Aside from Kiss and Stevens - who received Rock Hall nominations in 2010 and 2006, respectively - the Class of 2014 is made up of first-time nominees. And although fans may believe that many of the 16 artists put to the vote are long overdue for induction, Peresman assures that no artist is ever considered a "natural," shoo-in choice.

"All of the 2014 inductees introduced us to something new," Peresman says. "They might have drawn from their predecessors or built on what came before them, but they all took something from their roots, transformed it, made it their own and brought it to the world at the right time."

Additional honors will be given to late Beatles manager Brian Epstein and former Rolling Stones manager/producer Andrew Loog Oldham, who picked up Ahmet Ertegun lifetime achievement awards for their work behind the scenes in the music industry.
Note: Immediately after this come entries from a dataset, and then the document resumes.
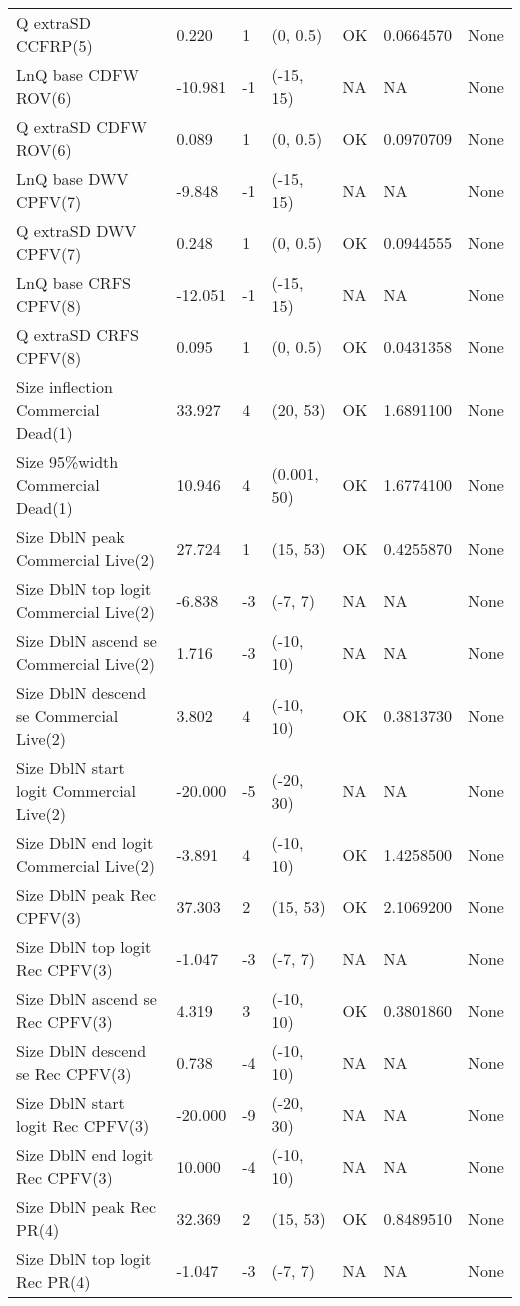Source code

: \documentclass[11pt,
  english,
  letterpaper,
]{article}
\begin{document}
\begin{landscape}
\begin{longtable}[t]{>{\raggedright\arraybackslash}p{7cm}lllll>{\raggedright\arraybackslash}p{4cm}}
Q extraSD CCFRP(5) & 0.220 & 1 & (0, 0.5) & OK & 0.0664570 & None\\
LnQ base CDFW ROV(6) & -10.981 & -1 & (-15, 15) & NA & NA & None\\
Q extraSD CDFW ROV(6) & 0.089 & 1 & (0, 0.5) & OK & 0.0970709 & None\\
LnQ base DWV CPFV(7) & -9.848 & -1 & (-15, 15) & NA & NA & None\\
Q extraSD DWV CPFV(7) & 0.248 & 1 & (0, 0.5) & OK & 0.0944555 & None\\
LnQ base CRFS CPFV(8) & -12.051 & -1 & (-15, 15) & NA & NA & None\\
Q extraSD CRFS CPFV(8) & 0.095 & 1 & (0, 0.5) & OK & 0.0431358 & None\\
Size inflection Commercial Dead(1) & 33.927 & 4 & (20, 53) & OK & 1.6891100 & None\\
Size 95\%width Commercial Dead(1) & 10.946 & 4 & (0.001, 50) & OK & 1.6774100 & None\\
Size DblN peak Commercial Live(2) & 27.724 & 1 & (15, 53) & OK & 0.4255870 & None\\
Size DblN top logit Commercial Live(2) & -6.838 & -3 & (-7, 7) & NA & NA & None\\
Size DblN ascend se Commercial Live(2) & 1.716 & -3 & (-10, 10) & NA & NA & None\\
Size DblN descend se Commercial Live(2) & 3.802 & 4 & (-10, 10) & OK & 0.3813730 & None\\
Size DblN start logit Commercial Live(2) & -20.000 & -5 & (-20, 30) & NA & NA & None\\
Size DblN end logit Commercial Live(2) & -3.891 & 4 & (-10, 10) & OK & 1.4258500 & None\\
Size DblN peak Rec CPFV(3) & 37.303 & 2 & (15, 53) & OK & 2.1069200 & None\\
Size DblN top logit Rec CPFV(3) & -1.047 & -3 & (-7, 7) & NA & NA & None\\
Size DblN ascend se Rec CPFV(3) & 4.319 & 3 & (-10, 10) & OK & 0.3801860 & None\\
Size DblN descend se Rec CPFV(3) & 0.738 & -4 & (-10, 10) & NA & NA & None\\
Size DblN start logit Rec CPFV(3) & -20.000 & -9 & (-20, 30) & NA & NA & None\\
Size DblN end logit Rec CPFV(3) & 10.000 & -4 & (-10, 10) & NA & NA & None\\
Size DblN peak Rec PR(4) & 32.369 & 2 & (15, 53) & OK & 0.8489510 & None\\
Size DblN top logit Rec PR(4) & -1.047 & -3 & (-7, 7) & NA & NA & None\\

\end{longtable}
\end{landscape}
\end{document}
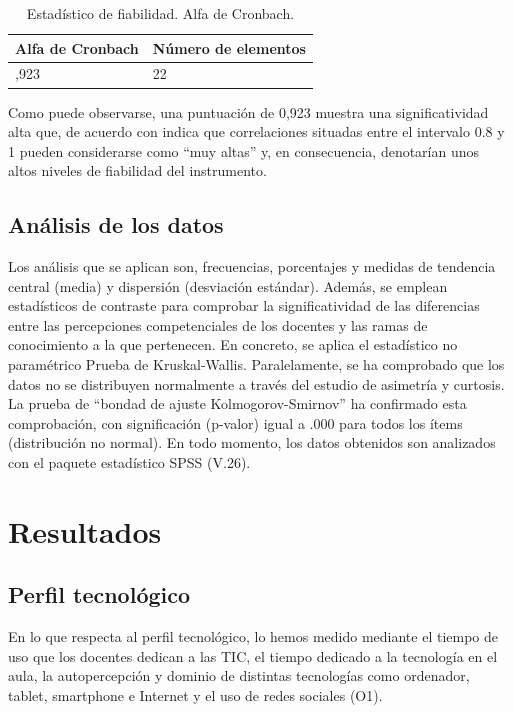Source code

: \documentclass[spanish]{textolivre}
\begin{document}
\begin{table}[htpb]
\caption{Estadístico de fiabilidad. Alfa de Cronbach.}
\label{tab2}
\centering
\begin{tabular}{ll}
\toprule
Alfa de Cronbach & Número de elementos
\\ 
\midrule
,923 & 22
\\ 
\bottomrule
\end{tabular}
\end{table}

Como puede observarse, una puntuación de 0,923 muestra una significatividad alta que, de acuerdo con \textcite[p. 189]{bisquerra1987} indica que correlaciones situadas entre el intervalo 0.8 y 1 pueden considerarse como “muy altas” y, en consecuencia, denotarían unos altos niveles de fiabilidad del instrumento.  

\subsection{Análisis de los datos}
Los análisis que se aplican son, frecuencias, porcentajes y medidas de tendencia central (media) y dispersión (desviación estándar). Además, se emplean estadísticos de contraste para comprobar la significatividad de las diferencias entre las percepciones competenciales de los docentes y las ramas de conocimiento a la que pertenecen. En concreto, se aplica el estadístico no paramétrico Prueba de Kruskal-Wallis. Paralelamente, se ha comprobado que los datos no se distribuyen normalmente a través del estudio de asimetría y curtosis. La prueba de “bondad de ajuste Kolmogorov-Smirnov” ha confirmado esta comprobación, con significación (p-valor) igual a .000 para todos los ítems (distribución no normal). En todo momento, los datos obtenidos son analizados con el paquete estadístico SPSS (V.26).

\section{Resultados}
\subsection{Perfil tecnológico}
En lo que respecta al perfil tecnológico, lo hemos medido mediante el tiempo de uso que los docentes dedican a las TIC, el tiempo dedicado a la tecnología en el aula, la autopercepción y dominio de distintas tecnologías como ordenador, tablet, smartphone e Internet y el uso de redes sociales (O1).
\end{document}
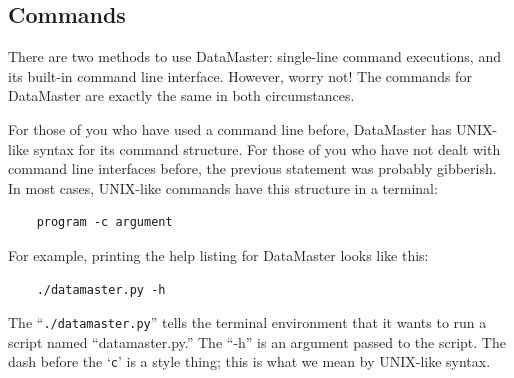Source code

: \documentclass[12pt]{article}
\begin{document}
{
\subsection*{Commands}
\label{subsec:commands}

There are two methods to use DataMaster: single-line command executions, and its built-in command line interface. However, worry not! The commands for DataMaster are exactly the same in both circumstances.

For those of you who have used a command line before, DataMaster has UNIX-like syntax for its command structure. For those of you who have not dealt with command line interfaces before, the previous statement was probably gibberish. In most cases, UNIX-like commands have this structure in a terminal:
\begin{framed}
  \begin{lstlisting}
    program -c argument
  \end{lstlisting}
\end{framed}
For example, printing the help listing for DataMaster looks like this:
\begin{framed}
  \begin{lstlisting}
    ./datamaster.py -h
  \end{lstlisting}
\end{framed}
The ``\texttt{./datamaster.py}'' tells the terminal environment that it wants to run a script named ``datamaster.py.'' The ``-h'' is an argument passed to the script. The dash before the `\texttt{c}' is a style thing; this is what we mean by UNIX-like syntax.

}
\end{document}
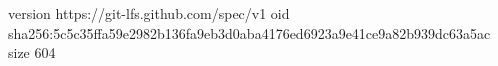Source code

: version https://git-lfs.github.com/spec/v1
oid sha256:5c5c35ffa59e2982b136fa9eb3d0aba4176ed6923a9e41ce9a82b939dc63a5ac
size 604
The award for musical excellence (formerly known as the sidemen category) was given to Bruce Springsteen's longtime backing group, the E Street Band.

Tickets go on sale in January, with an exact date to be announced. More information will be available at www.rockhall.com.

This year's inductees:

Peter Gabriel. The former Genesis frontman brought funky, synth-infused flavor to hits such as Sledgehammer and Shock the Monkey, but arguably made his biggest impact with the powerful anti-apartheid anthem Biko.

Hall & Oates. With smooth vocal harmonies soaring over rich, pop-rock melodies, Daryl Hall and John Oates brought rhythm & blues to the top of the charts, scoring smash singles such as I Can't Go for That (No Can Do), Private Eyes and You Make My Dreams.

Kiss. Instantly recognized for their flashy attire and black-and-white face paint, these iconic heavy-metal rockers are best known for their Alive!, Love Gun and Destroyer albums, as well as their reputation for putting on dazzling, pyrotechnic-laden performances.

Nirvana. Led by late singer/guitarist Kurt Cobain, this grunge-rock trio cemented its place in rock history with early '90s hits such as Lithium, Heart-Shaped Box and Smells Like Teen Spirit.

Linda Ronstadt. At the forefront of the folk- and country-rock movements, this full-voiced beauty made her name with covers of Blue Bayou and You're No Good.

Cat Stevens. One of the biggest-selling artists of the early '70s, the mellow British songsmith crafted introspective, tranquil tunes such as Peace Train, Wild World and The First Cut Is the Deepest.